Die meisten Pleitekandidaten unter den Solarherstellern hatten sich hoch verschuldet, um ihre Produktionskapazitäten stark auszubauen, somit pro Stück billiger produzieren und sich so im Wettbewerb behaupten zu können. Diese Rechnung ging aber häufig nicht auf, da zu viele Akteure auf diese Strategie setzten und so massive Überkapazitäten im Markt entstanden. Vor allem deshalb sind die Preise für Solarkomponenten massiv abgestürzt.  Das ließ die Margen der Hersteller so stark sinken, dass sie hohe Verluste erwirtschaften. Und es setzt sie außerstande, kurzfristige Verbindlichkeiten zu bedienen.
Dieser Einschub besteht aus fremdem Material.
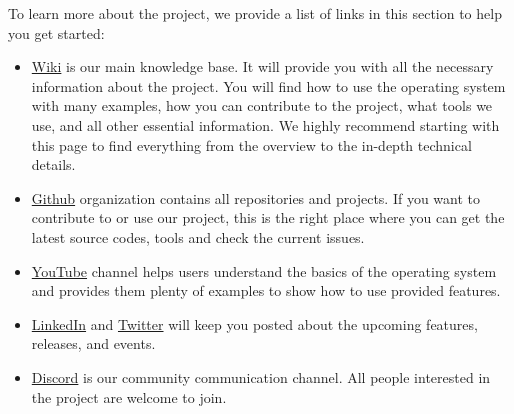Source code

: To learn more about the project, we provide a list of links in this section to help you get started:
\begin{itemize}
\vspace{-0.2cm}\item \href{https://cosmos-creators.github.io}{Wiki} is our main knowledge base. It will provide you with all the necessary information about the project. You will find how to use the operating system with many examples, how you can contribute to the project, what tools we use, and all other essential information. We highly recommend starting with this page to find everything from the overview to the in-depth technical details.
\vspace{-0.2cm}\item \href{https://github.com/CosmOS-Creators}{Github} organization contains all repositories and projects. If you want to contribute to or use our project, this is the right place where you can get the latest source codes, tools and check the current issues.
\vspace{-0.2cm}\item \href{https://www.youtube.com/channel/UCWSxT8kLvbVGm-9HlEyiRUg}{YouTube} channel helps users understand the basics of the operating system and provides them plenty of examples to show how to use provided features. 
\vspace{-0.2cm}\item \href{https://www.linkedin.com/company/cosmoscreators}{LinkedIn} and \href{https://twitter.com/cosmos_creators}{Twitter} will keep you posted about the upcoming features, releases, and events.
\vspace{-0.2cm}\item \href{https://discord.gg/XTabzYYVxS}{Discord} is our community communication channel. All people interested in the project are welcome to join.
\end{itemize}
Das gilt zum Beispiel für LDK Solar aus Xinyu in der chinesischen Provinz Jianxi. Der Solarkonzern ist der der zweitgrößte Hersteller von Solarzellen weltweit und hat erst zum Jahreswechsel die deutsche Konkurrentin Sunways AG aus Konstanz übernommen. Dabei laufen die Geschäfte miserabel. Das zweite Quartal 2012 beendete LDK mit 254 Millionen Dollar Nettoverlust. Dabei verfügte der Solarkonzern zur Jahresmitte nur noch über 296,2 Millionen Dollar Liquidität und blickte auf einen Schuldenberg von 523,4 Millionen Dollar kurzfristig fälliger Bankdarlehen. Der hat sich in nur einem Jahr verdreifacht. Zudem ist eine Trendwende nicht in Sicht. Experten gehen unisono davon aus, dass der Preisverfall bei Solarprodukten sich bis weit ins kommende Jahr fortsetzen wird. Zudem beliefert LDK weiterhin stark Kunden in Europa. Hier jedoch stagniert die Nachfrage und dürfte sie angesichts europaweit sinkender Einspeisetarife für Solarstrom demnächst sogar sinken. Zwar steigt zugleich die Nachfrage in den USA, doch liegt sie dort noch immer klar unter den Absatzzahlen in Europa. Und die Vereinigten Staaten haben zudem hohe Strafzölle auf chinesische Solarprodukte eingeführt. Die EU prüft bereits ähnliche Maßnahmen.

So ist es kein Wunder, dass die Börsianer die Aktie von LDK Solar nur noch mit Spitzen Fingern anfassen. Vor vier Jahren notierte sie in Frankfurt noch bei Kursen um 30 Euro. Heute Mittag liegt der Aktienkurs bei 0,89 Euro und damit fast drei Viertel unter dem Vorjahreswert. Eine solche Kursentwicklung gab es sonst nur bei westlichen Konkurrenten, die mittlerweile Insolvenz angemeldet haben. Doch das lässt die Politik in China nicht zu.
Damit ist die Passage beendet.